The Podgorny Institute for Mechanical Engineering Problems of NAS of Ukraine (IPMash) was founded in 1972. The first Director of the Institute from 1972 to 1996 was Academician of NAS of Ukraine, A.N. Podgorny (1932-1996). Yu.M. Matsevity, Academician of NAS of Ukraine, has been the head of the Institute since 1996.
IPMash has 17 scientific departments with a staff of 352 specialists(187 research workers, including one Academician and three Corresponding Members of NAS of Ukraine; and 27 Doctors and 77 Candidates of Science). The Institute also has a special Design-and-Engineering Bureau, and a pilot production facility. The Scientific-and-Engineering Concern IPMash NASU was founded in 2000.
Core competencies of the Institute represent key areas of scientific
expertise developed over the years and include the following:
- Hydraulic machines and fluid mechanics;
- Heat physics and thermal mechanics;
- Dynamic strength, stability and reliability of machines and mechanisms;
- Non-conventional power engineering and energy saving technologies;
- Advanced design and development methods in power machine building;
- Industrial processes optimization.
Valuable Technology Offerings
- optimization of processes in power machinery, and improving their design;
- energy saving technologies and nonconventional power engineering facilities;
- predicting the reliability, dynamic strength and life of power equipment;
- simulation and computer technologies in power machine building;
- The Institute conducts focused applied research in advanced integrated problems for the national economy.

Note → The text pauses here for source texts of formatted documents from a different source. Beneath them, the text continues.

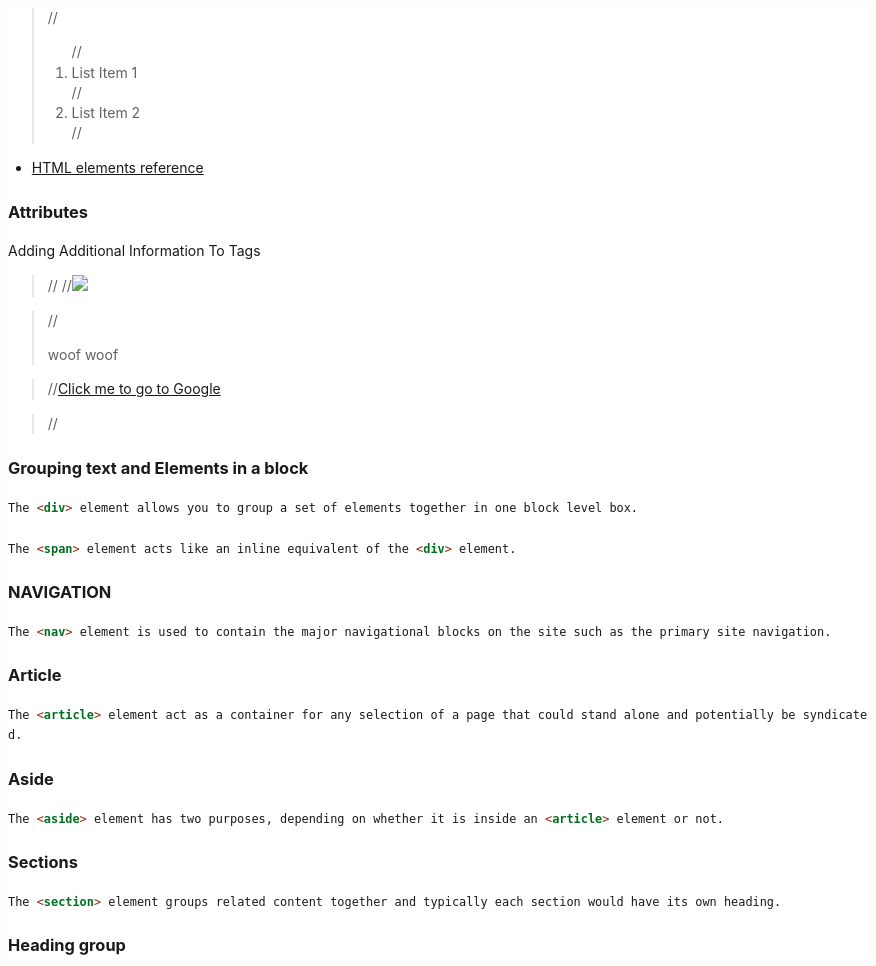 > //<ol>
> //	<li>List Item 1</li>
> //	<li>List Item 2</li>
> //</ol>

* [HTML elements reference](https://developer.mozilla.org/en-US/docs/Web/HTML/Element)

### Attributes ### 
Adding Additional Information To Tags

> //<tag name="value"></tag>
> //<img src="corgi.png">

> //<p class="selected">woof woof</p>

> //<a href="www.google.com">Click me to go to Google</a>

> //<link rel="stylesheet" type="text/css" href="style.css">

### Grouping text and Elements in a block ###

```html
The <div> element allows you to group a set of elements together in one block level box.

The <span> element acts like an inline equivalent of the <div> element.
```

### NAVIGATION ###

```html
The <nav> element is used to contain the major navigational blocks on the site such as the primary site navigation.
```

### Article ###

```html
The <article> element act as a container for any selection of a page that could stand alone and potentially be syndicated.
```

### Aside ##

```html
The <aside> element has two purposes, depending on whether it is inside an <article> element or not.
```

### Sections ###

```html
The <section> element groups related content together and typically each section would have its own heading.
```

### Heading group ###
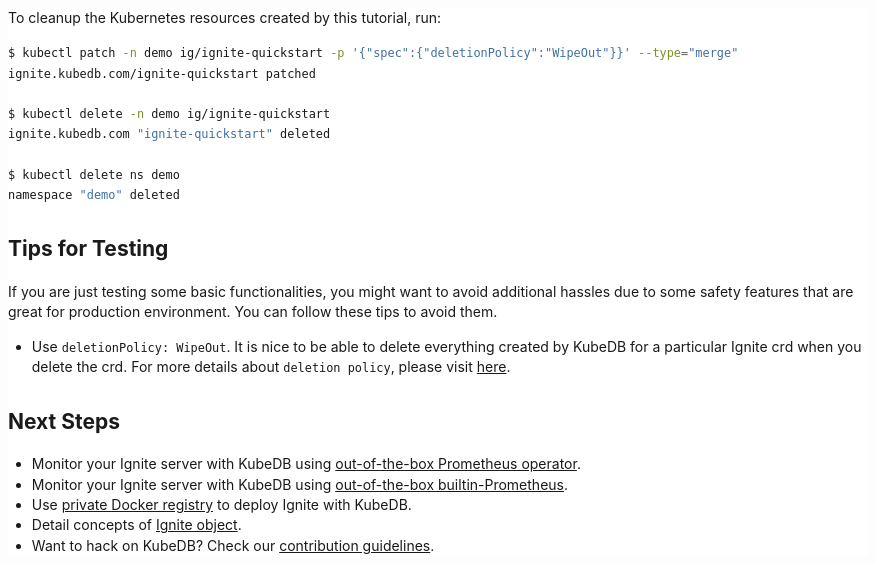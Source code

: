 To cleanup the Kubernetes resources created by this tutorial, run:

```bash
$ kubectl patch -n demo ig/ignite-quickstart -p '{"spec":{"deletionPolicy":"WipeOut"}}' --type="merge"
ignite.kubedb.com/ignite-quickstart patched

$ kubectl delete -n demo ig/ignite-quickstart
ignite.kubedb.com "ignite-quickstart" deleted

$ kubectl delete ns demo
namespace "demo" deleted
```

## Tips for Testing

If you are just testing some basic functionalities, you might want to avoid additional hassles due to some safety features that are great for production environment. You can follow these tips to avoid them.

- Use `deletionPolicy: WipeOut`. It is nice to be able to delete everything created by KubeDB for a particular Ignite crd when you delete the crd. For more details about `deletion policy`, please visit [here](/docs/v2025.10.17/guides/ignite/concepts/ignite#specdeletionpolicy).

## Next Steps

- Monitor your Ignite server with KubeDB using [out-of-the-box Prometheus operator](/docs/v2025.10.17/guides/ignite/monitoring/using-prometheus-operator).
- Monitor your Ignite server with KubeDB using [out-of-the-box builtin-Prometheus](/docs/v2025.10.17/guides/ignite/monitoring/using-builtin-prometheus).
- Use [private Docker registry](/docs/v2025.10.17/guides/ignite/private-registry/using-private-registry) to deploy Ignite with KubeDB.
- Detail concepts of [Ignite object](/docs/v2025.10.17/guides/ignite/concepts/ignite).
- Want to hack on KubeDB? Check our [contribution guidelines](/docs/v2025.10.17/CONTRIBUTING).
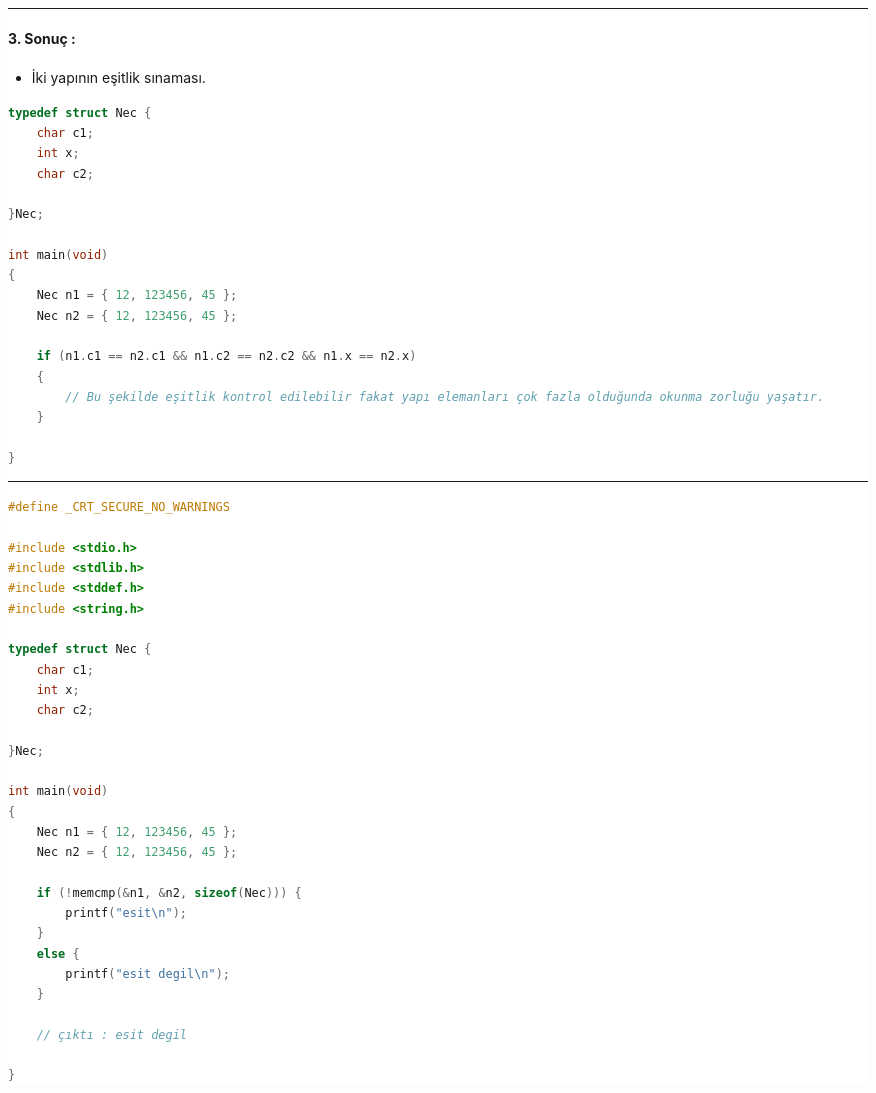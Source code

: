 -------------------------------------------------------------------------------------------------------------------------------------------

#### 3. Sonuç :

* İki yapının eşitlik sınaması.

```c
typedef struct Nec {
	char c1;
	int x;
	char c2;

}Nec;

int main(void)
{
	Nec n1 = { 12, 123456, 45 };
	Nec n2 = { 12, 123456, 45 };

	if (n1.c1 == n2.c1 && n1.c2 == n2.c2 && n1.x == n2.x)
	{
		// Bu şekilde eşitlik kontrol edilebilir fakat yapı elemanları çok fazla olduğunda okunma zorluğu yaşatır.
	}

}
```

-------------------------------------------------------------------------------------------------------------------------------------------

```c
#define _CRT_SECURE_NO_WARNINGS

#include <stdio.h>
#include <stdlib.h>
#include <stddef.h>
#include <string.h>

typedef struct Nec {
	char c1;
	int x;
	char c2;

}Nec;

int main(void)
{
	Nec n1 = { 12, 123456, 45 };
	Nec n2 = { 12, 123456, 45 };

	if (!memcmp(&n1, &n2, sizeof(Nec))) {
		printf("esit\n");
	}
	else {
		printf("esit degil\n");
	}

	// çıktı : esit degil

}
```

Collaboration with power generating equipment manufacturers, power plants, and machine-building industry has been a traditional opportunity area for the Institute making use of its hardware engineering expertise, as well as novel analytical, diagnostic, and experimental methods. For example, IPMash developed an innovative methodology to effectively analyze the static strength and oscillations of complex-shape blades, blade packs and impellers of steam, gas and hydraulic turbines by employing a hierarchical system of mathematical models including 3D visualizations. The methods are used at turbine machine building enterprises in Ukraine, Russia, and Czech Republic.